Las gafas sucias se inclinaron hacia él.

Jack sintió un alivio profundo y trémulo. Lo comprendía muy bien. El ciego hablaba de las opciones difíciles y sugería que tal vez, existía una diferencia entre una opción difícil y un acto criminal. Y que quizá el criminal no se encontraba aquí.

El criminal podía ser el individuo que cinco minutos antes le había dicho que se fuera a su casa.

—Hasta podría sé —observó el ciego, pulsando una cuerda en re menor— que toda la cosa sirvieran al Señó, como me desía mi madre y quisa te dijo la tuya si era una mujé cristiana. Podría sé que nosotro pensemos haser una cosa y en realidad hagamo otra. El Buen Libro dise que toda la cosa, hasta la que paresen mala, sirven al Señó. ¿Qué opinas tú, mushasho?

—No lo se —contestó Jack, fiel a la verdad. Estaba confundido. Sólo tenía que cerrar los ojos para ver el teléfono desprendiéndose de la pared y colgando de los cables como un títere fantasmagórico.

—Bueno, huele como si la duda te empujara a la bebida.

—¿Qué? —preguntó Jack, atónito. Entonces pensó: Creí que Speedy se pareció, a Mississippi John Hurt y este tipo se ha puesto a tocar blues de John Hurt… y ahora habla del zumo mágico. Va con cuidado, pero juraría que habla de esto… ¡tiene que ser esto!

—Sabes leer los pensamientos —dijo Jack en voz alta—, ¿verdad? ¿Lo aprendiste en los Territorios, Speedy?

—No sé na sobre lee lo pensamiento —replicó el ciego—, pero mi lámpara se apagaron hará cuarenta y do año en noviembre, y en cuarenta y do año la naris y la oreja se encargan de sustituirla. Huele a vino barato, hijo, puedo olerlo en toa tu persona. ¡Hasta párese que te ha bañao en él!

Jack sintió una culpabilidad extraña y difusa, la que sentía siempre que le acusaban de hacer algo malo cuando en realidad era inocente; por lo menos, inocente en la mayoría de los casos. Sólo había tocado la botella casi vacía desde que había saltado a este mundo. Sólo tocarla le llenaba de temor; había llegado a pensar en ella como un campesino europeo del siglo XIV debía pensar en una astilla de la Cruz Única y Verdadera o un hueso santo. Era magia, sin duda. Una magia poderosa. Y a veces mataba a la gente.
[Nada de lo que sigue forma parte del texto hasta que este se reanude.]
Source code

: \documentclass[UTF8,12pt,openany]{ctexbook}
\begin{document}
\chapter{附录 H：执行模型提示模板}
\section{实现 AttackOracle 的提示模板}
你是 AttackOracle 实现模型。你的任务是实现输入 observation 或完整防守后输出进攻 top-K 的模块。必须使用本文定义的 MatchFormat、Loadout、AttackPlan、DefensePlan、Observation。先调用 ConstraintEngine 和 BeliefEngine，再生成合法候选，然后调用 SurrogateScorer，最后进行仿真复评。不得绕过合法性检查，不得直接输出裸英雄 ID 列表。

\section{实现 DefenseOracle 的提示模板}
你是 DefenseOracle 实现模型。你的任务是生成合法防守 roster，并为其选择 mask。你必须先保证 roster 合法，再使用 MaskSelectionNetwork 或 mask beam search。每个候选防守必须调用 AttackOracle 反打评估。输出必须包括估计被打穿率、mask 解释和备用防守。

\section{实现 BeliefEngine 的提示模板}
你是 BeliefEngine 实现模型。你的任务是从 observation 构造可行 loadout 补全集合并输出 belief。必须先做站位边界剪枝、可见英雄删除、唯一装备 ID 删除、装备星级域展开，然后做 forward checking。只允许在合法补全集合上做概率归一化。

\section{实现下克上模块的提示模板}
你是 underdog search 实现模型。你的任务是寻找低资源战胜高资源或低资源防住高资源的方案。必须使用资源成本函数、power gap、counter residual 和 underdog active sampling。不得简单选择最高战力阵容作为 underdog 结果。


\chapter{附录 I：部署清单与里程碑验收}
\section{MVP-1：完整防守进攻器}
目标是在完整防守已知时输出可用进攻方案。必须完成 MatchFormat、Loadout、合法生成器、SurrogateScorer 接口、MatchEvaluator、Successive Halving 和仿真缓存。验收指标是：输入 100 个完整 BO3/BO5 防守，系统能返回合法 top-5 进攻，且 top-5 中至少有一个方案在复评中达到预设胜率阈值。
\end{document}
—No he bebido, de verdad —balbució por fin—. El contenido casi se ha acabado. Se… yo, ¡bueno, si ni siquiera me gusta! —El estómago había empezado a encogérsele nerviosamente; sólo pensar en el zumo mágico le daba náuseas—. Pero necesito un poco más. Por si acaso.
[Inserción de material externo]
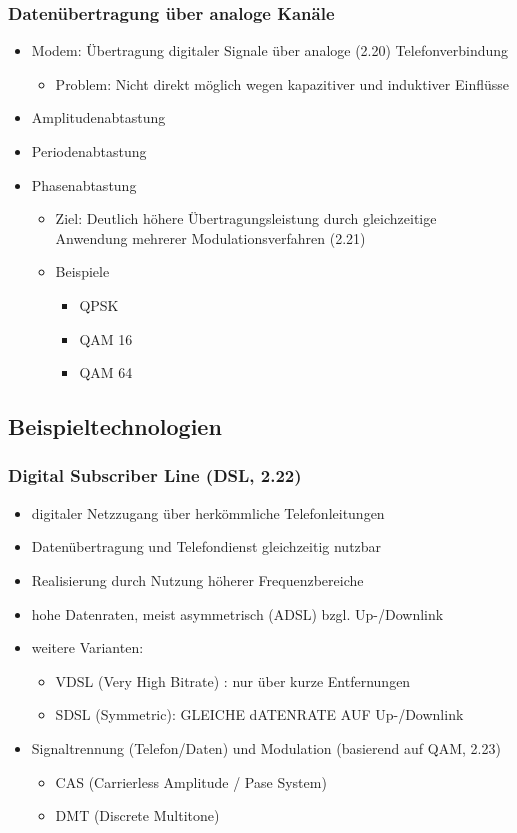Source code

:\subsubsection{Datenübertragung über analoge Kanäle}
\begin{itemize}
	\item Modem: Übertragung digitaler Signale über analoge (2.20) Telefonverbindung
	\begin{itemize}
		\item Problem: Nicht direkt möglich wegen kapazitiver und induktiver Einflüsse
	\end{itemize}
	\item Amplitudenabtastung
	\item Periodenabtastung
	\item Phasenabtastung
	\begin{itemize}
		\item Ziel: Deutlich höhere Übertragungsleistung durch gleichzeitige Anwendung mehrerer Modulationsverfahren (2.21)
		\item Beispiele
		\begin{itemize}
			\item QPSK
			\item QAM 16
			\item QAM 64
		\end{itemize}
	\end{itemize}
\end{itemize}

\subsection{Beispieltechnologien}
\subsubsection{Digital Subscriber Line (DSL, 2.22)}
\begin{itemize}
	\item digitaler Netzzugang über herkömmliche Telefonleitungen
	\item Datenübertragung und Telefondienst gleichzeitig nutzbar
	\item Realisierung durch Nutzung höherer Frequenzbereiche
	\item hohe Datenraten, meist asymmetrisch (ADSL) bzgl. Up-/Downlink
	\item weitere Varianten:
	\begin{itemize}
		\item VDSL (Very High Bitrate) : nur über kurze Entfernungen
		\item SDSL (Symmetric): GLEICHE dATENRATE AUF Up-/Downlink
	\end{itemize}
	\item Signaltrennung (Telefon/Daten) und Modulation (basierend auf QAM, 2.23)
	\begin{itemize}
		\item CAS (Carrierless Amplitude / Pase System)
		\item DMT (Discrete Multitone)
	\end{itemize}
\end{itemize}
—¿Má mejunje morao? ¿Un shico de tu edá? —El ciego rió e hizo un ademán de rechazo con una mano—. Diablo, no nesesita eso. Ningún mushasho nesesita ese veneno para viaja.

—Pero…

—Vamo. Te cantaré una cansión para animarte. Me párese que te hase falta.

Empezó a cantar y su voz era muy distinta de cuando hablaba, profunda, potente y armoniosa, sin las cadencias propias del lenguaje de los negros. Jack pensó con admiración que era casi la voz entrenada y cultivada de un cantante de ópera que ahora se divertía con una pieza de música popular. Una voz llena y rica que le erizó los pelos de los brazos. Muchas cabezas se volvían en la acera de la monótona fachada ocre de las galerías.
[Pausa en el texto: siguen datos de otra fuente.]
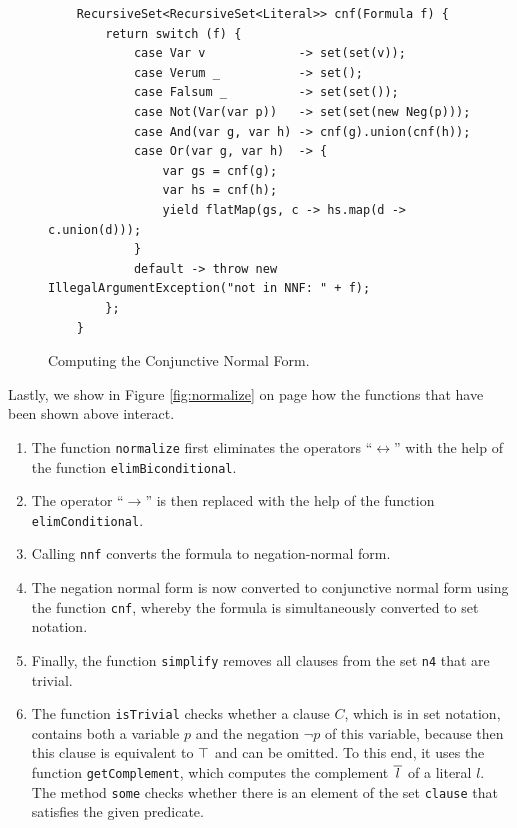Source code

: \begin{figure}[!ht]
  \centering
\begin{verbatim}
    RecursiveSet<RecursiveSet<Literal>> cnf(Formula f) {
        return switch (f) {
            case Var v             -> set(set(v));
            case Verum _           -> set();
            case Falsum _          -> set(set());
            case Not(Var(var p))   -> set(set(new Neg(p)));
            case And(var g, var h) -> cnf(g).union(cnf(h));
            case Or(var g, var h)  -> {
                var gs = cnf(g);
                var hs = cnf(h);
                yield flatMap(gs, c -> hs.map(d -> c.union(d)));
            }
            default -> throw new IllegalArgumentException("not in NNF: " + f);
        };
    }
\end{verbatim}
\vspace*{-0.3cm}
  \caption{Computing the Conjunctive Normal Form. }
  \label{fig:cnf}
\end{figure}
Lastly, we show in Figure \ref{fig:normalize} on page \pageref{fig:normalize}
how the functions that have been shown above interact.
\begin{enumerate}
\item The function \texttt{normalize} first eliminates the operators ``$\leftrightarrow$''
       with the help of the function 
      \texttt{elimBiconditional}.
\item The operator ``$\rightarrow$'' is then replaced with the help of the function
      \texttt{elimConditional}.
\item Calling \texttt{nnf} converts the formula to negation-normal form.
\item The negation normal form is now converted to conjunctive normal form using the function \texttt{cnf},
      whereby the formula is simultaneously converted to set notation.  
\item Finally, the function \texttt{simplify} removes all clauses from the set \texttt{n4} that are trivial.
\item The function \texttt{isTrivial} checks whether a clause $C$, which is in set notation,
      contains both a variable $p$ and the negation $\neg p$ of this variable, because then this
      clause is equivalent to $\verum$ and can be omitted.  To this end, it uses the function
      \texttt{getComplement}, which computes the complement $\komplement{l}$ of a literal $l$.
      The method \texttt{some} checks whether there is an element of the set \texttt{clause} that satisfies
      the given predicate.
\end{enumerate}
«Cuando el petirrojo se mece, se mece VOLANDO, no hay más sollozos al oír la dulzura con que vibra, vibra, CANTANDO…».

A Jack le invadió una dulce y terrible familiaridad, la sensación de que había oído esto antes, o algo muy parecido, y cuando el ciego hizo una pausa, esbozando su sonrisa torcida y amarilla, Jack comprendió de dónde procedía, supo qué era lo que había hecho volver todas aquellas cabezas, como se hubieran vuelto de haber visto a un unicornio galopando por el aparcamiento de las galerías. En la voz del hombre había una claridad hermosa y diferente, la claridad, por ejemplo, de un aire tan puro que se podía oler un rábano recién arrancado de la tierra a un kilómetro de distancia. Era una buena y vieja canción del Tin Pan Alley… pero la voz sólo podía ser de los Territorios.

«Levántate… levántate, dormilón… salta, salta, salta del colchón… vive, ama, ríe y sé fe…».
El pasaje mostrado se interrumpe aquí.